_About this task:_ Below are lines of data; count those that contain "снимок" and give the total alone.

Stored data

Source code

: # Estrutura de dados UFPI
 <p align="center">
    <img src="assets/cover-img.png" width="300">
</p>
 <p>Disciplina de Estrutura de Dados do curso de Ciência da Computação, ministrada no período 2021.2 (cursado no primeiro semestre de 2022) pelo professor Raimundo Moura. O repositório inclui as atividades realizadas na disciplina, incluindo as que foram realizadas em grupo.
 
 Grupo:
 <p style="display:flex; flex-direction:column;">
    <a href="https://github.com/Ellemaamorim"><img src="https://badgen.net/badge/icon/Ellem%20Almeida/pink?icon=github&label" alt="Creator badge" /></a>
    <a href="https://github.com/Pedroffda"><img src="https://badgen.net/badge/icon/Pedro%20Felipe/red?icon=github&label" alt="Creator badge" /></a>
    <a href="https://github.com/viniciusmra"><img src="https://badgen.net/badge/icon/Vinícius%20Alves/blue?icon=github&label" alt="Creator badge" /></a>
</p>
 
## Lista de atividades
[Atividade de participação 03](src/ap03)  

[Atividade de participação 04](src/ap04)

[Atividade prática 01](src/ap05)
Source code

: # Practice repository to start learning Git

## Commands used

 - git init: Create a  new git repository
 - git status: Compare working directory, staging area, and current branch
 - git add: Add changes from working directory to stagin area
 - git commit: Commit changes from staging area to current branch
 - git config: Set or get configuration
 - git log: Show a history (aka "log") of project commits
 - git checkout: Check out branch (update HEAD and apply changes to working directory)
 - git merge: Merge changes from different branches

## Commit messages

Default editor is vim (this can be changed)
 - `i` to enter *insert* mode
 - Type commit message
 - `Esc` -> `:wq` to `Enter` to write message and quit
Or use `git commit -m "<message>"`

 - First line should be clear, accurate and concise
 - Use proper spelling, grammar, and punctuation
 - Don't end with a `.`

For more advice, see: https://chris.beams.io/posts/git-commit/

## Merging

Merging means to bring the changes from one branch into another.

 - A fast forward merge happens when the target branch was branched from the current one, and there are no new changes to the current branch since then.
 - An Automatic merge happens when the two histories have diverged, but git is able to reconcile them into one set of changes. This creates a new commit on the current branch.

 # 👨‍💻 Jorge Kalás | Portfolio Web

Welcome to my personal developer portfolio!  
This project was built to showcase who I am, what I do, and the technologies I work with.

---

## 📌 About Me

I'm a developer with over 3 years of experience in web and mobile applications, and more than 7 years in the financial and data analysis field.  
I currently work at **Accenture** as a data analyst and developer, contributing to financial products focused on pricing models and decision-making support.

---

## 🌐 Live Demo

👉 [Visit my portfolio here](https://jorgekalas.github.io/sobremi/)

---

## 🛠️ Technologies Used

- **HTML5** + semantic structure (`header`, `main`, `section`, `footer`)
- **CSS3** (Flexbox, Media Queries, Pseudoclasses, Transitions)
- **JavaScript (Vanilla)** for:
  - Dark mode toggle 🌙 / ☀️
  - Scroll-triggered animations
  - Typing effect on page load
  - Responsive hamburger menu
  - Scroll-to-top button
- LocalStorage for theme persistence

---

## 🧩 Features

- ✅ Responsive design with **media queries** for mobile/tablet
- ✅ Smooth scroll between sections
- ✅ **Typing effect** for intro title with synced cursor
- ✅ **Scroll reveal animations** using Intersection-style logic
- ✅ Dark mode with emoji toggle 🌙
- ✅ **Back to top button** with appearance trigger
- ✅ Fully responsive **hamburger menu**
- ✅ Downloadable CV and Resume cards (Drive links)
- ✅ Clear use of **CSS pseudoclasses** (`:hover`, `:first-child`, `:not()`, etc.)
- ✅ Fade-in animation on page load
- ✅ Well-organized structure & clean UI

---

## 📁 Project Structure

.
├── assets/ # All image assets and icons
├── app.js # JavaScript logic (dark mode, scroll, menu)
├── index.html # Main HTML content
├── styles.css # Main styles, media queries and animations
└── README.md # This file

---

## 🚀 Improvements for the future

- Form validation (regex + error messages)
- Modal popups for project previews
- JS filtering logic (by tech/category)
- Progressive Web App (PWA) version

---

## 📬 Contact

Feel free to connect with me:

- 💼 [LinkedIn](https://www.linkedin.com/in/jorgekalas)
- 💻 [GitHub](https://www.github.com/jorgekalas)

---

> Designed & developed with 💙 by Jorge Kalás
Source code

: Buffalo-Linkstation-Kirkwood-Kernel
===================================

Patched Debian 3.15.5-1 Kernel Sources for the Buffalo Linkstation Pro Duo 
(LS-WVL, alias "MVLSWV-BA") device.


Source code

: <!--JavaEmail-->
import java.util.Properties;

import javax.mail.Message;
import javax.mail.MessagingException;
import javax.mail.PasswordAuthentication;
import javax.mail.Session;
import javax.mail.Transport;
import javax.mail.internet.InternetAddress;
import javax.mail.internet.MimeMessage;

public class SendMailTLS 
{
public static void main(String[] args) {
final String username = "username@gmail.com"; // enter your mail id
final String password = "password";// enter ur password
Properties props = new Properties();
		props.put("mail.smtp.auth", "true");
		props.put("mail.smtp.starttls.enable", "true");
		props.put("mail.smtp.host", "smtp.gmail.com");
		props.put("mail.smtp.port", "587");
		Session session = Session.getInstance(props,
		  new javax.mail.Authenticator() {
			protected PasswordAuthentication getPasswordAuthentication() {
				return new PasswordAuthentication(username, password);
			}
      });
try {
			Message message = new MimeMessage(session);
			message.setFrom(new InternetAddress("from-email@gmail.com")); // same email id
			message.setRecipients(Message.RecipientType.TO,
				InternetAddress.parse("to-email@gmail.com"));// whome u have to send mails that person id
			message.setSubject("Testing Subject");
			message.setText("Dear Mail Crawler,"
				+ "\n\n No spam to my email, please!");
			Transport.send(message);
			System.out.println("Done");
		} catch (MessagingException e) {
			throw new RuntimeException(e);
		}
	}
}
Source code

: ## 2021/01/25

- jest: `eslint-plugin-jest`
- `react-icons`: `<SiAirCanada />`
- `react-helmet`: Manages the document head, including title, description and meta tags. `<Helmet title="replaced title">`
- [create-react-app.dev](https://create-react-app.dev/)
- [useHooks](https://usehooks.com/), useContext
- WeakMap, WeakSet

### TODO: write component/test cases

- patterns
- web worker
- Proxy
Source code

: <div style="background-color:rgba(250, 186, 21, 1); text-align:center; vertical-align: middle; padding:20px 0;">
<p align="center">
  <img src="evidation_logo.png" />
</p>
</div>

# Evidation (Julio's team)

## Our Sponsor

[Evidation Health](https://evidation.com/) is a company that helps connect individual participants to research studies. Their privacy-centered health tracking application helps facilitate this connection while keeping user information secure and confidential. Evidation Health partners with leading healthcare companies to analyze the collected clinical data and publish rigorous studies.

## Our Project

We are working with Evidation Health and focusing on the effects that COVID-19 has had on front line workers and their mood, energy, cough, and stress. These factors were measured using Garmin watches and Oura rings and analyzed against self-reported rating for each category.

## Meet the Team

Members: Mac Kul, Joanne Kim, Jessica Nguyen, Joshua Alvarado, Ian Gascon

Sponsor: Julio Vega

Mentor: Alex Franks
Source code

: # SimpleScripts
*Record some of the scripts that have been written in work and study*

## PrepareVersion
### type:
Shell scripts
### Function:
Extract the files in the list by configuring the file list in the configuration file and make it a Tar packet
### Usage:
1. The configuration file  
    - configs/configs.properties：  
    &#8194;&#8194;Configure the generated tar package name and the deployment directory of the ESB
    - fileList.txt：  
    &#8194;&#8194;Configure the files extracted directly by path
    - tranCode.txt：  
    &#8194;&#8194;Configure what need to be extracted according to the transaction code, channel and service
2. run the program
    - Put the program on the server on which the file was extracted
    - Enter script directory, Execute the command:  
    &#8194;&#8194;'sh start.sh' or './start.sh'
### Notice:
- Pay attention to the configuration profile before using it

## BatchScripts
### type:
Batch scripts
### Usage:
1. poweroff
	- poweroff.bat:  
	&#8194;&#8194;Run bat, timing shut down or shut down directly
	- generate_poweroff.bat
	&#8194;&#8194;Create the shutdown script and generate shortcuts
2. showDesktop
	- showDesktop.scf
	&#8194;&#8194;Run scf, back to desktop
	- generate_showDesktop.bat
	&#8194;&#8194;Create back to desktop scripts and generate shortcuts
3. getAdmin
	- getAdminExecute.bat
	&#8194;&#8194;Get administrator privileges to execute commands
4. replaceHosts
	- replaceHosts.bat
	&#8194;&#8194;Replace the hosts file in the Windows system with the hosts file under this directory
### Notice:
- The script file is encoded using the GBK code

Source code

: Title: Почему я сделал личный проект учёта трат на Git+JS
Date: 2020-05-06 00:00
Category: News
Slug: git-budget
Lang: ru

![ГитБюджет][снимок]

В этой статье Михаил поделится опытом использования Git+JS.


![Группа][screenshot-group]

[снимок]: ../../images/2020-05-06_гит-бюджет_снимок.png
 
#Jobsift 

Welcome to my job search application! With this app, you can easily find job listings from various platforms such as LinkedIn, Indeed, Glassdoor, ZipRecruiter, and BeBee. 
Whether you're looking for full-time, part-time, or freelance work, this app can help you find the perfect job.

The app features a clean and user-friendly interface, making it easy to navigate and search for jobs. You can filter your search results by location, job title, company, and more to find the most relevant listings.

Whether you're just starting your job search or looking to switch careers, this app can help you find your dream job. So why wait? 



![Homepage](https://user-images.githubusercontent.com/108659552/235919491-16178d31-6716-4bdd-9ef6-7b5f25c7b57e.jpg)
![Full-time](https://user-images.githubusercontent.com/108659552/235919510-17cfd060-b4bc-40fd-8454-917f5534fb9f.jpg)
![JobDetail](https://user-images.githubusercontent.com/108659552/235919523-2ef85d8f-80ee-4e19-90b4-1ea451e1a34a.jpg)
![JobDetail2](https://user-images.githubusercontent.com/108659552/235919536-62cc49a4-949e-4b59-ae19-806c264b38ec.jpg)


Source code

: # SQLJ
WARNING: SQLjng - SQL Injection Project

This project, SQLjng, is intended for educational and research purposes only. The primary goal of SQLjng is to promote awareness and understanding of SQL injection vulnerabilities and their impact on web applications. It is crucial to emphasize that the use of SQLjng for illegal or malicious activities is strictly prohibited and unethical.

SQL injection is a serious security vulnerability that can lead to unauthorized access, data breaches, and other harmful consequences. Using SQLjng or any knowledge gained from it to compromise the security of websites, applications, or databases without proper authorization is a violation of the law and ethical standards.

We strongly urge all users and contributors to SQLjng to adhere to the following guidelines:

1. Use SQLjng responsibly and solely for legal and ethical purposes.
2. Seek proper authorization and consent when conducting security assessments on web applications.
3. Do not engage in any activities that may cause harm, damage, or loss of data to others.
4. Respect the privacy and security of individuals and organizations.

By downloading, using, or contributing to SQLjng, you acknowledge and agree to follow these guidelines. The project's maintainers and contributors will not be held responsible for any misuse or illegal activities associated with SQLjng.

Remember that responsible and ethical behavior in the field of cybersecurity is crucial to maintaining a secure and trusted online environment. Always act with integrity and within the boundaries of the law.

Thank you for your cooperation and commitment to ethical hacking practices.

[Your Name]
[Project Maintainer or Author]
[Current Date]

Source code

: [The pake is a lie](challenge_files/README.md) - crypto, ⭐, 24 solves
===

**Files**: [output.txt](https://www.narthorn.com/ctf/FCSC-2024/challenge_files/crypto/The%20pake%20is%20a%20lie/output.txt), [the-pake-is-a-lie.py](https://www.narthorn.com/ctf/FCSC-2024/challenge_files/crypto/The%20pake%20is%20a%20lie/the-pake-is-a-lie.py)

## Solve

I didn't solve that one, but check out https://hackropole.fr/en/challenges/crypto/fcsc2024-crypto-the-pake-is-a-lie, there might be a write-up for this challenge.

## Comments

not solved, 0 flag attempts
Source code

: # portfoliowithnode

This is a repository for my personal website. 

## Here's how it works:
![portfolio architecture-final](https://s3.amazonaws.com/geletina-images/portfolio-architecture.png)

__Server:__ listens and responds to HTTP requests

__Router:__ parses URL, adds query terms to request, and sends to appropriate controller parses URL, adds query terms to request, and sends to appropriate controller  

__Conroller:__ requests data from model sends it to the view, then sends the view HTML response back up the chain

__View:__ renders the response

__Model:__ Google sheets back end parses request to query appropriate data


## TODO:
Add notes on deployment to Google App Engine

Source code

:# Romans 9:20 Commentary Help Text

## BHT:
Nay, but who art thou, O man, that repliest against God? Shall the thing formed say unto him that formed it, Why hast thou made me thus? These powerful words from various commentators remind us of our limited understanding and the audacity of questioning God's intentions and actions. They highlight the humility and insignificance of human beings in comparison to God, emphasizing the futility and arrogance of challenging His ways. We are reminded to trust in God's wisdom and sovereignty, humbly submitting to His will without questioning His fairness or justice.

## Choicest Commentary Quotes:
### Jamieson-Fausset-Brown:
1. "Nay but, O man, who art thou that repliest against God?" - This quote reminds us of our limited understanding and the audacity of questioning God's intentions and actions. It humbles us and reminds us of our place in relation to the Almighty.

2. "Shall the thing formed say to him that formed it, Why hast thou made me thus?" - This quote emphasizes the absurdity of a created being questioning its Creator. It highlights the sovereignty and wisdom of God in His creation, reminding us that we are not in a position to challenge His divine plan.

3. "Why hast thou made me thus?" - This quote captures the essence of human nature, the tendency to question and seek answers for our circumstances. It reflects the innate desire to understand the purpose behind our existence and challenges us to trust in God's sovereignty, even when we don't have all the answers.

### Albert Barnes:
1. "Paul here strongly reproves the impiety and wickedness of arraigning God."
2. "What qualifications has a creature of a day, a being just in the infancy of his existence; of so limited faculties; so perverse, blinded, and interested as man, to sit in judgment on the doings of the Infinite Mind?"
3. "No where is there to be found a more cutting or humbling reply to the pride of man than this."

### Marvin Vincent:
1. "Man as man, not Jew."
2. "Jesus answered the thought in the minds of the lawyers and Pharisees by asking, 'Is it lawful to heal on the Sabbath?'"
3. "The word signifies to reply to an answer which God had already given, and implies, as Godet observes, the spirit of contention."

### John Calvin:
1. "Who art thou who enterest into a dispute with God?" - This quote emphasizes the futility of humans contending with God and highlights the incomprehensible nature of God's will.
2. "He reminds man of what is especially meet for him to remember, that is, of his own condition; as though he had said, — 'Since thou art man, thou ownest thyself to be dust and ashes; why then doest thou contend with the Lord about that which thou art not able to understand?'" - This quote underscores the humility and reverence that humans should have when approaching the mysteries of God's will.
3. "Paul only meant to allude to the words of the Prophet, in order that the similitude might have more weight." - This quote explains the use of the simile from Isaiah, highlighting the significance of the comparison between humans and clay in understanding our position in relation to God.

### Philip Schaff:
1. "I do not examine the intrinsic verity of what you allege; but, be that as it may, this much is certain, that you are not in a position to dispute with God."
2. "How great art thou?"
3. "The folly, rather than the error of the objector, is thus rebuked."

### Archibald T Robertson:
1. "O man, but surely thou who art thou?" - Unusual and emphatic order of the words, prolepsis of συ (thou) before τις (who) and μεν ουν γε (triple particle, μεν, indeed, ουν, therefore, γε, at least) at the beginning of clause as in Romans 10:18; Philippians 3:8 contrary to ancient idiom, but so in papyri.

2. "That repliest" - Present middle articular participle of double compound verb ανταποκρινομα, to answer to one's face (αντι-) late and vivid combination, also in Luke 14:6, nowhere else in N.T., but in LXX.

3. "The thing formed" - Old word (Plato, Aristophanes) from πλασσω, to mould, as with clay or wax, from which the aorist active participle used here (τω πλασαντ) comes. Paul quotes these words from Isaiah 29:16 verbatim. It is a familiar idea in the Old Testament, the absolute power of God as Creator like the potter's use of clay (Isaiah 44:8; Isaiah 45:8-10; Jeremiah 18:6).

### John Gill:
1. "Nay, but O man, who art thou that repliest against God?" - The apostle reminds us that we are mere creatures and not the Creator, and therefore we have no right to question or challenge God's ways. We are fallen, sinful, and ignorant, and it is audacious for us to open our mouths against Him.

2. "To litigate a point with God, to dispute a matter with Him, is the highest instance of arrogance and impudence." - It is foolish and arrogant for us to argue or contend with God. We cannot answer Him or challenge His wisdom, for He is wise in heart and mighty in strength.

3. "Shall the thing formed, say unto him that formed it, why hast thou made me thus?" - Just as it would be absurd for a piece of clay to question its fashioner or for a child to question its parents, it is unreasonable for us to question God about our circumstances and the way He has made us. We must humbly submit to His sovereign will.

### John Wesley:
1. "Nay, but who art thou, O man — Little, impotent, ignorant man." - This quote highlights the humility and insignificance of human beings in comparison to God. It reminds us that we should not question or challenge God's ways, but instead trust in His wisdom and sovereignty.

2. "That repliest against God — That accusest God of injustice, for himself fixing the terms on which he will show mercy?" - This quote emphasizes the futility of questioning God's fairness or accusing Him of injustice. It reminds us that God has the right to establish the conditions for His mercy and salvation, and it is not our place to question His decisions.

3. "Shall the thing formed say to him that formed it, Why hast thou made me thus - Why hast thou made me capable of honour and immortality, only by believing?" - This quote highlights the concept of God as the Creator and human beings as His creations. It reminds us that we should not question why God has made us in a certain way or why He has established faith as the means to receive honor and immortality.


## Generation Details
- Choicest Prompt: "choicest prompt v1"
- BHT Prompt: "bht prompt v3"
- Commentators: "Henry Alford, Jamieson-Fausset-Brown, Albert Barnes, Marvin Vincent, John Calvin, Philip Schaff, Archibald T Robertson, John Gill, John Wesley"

_Task answer:_ 2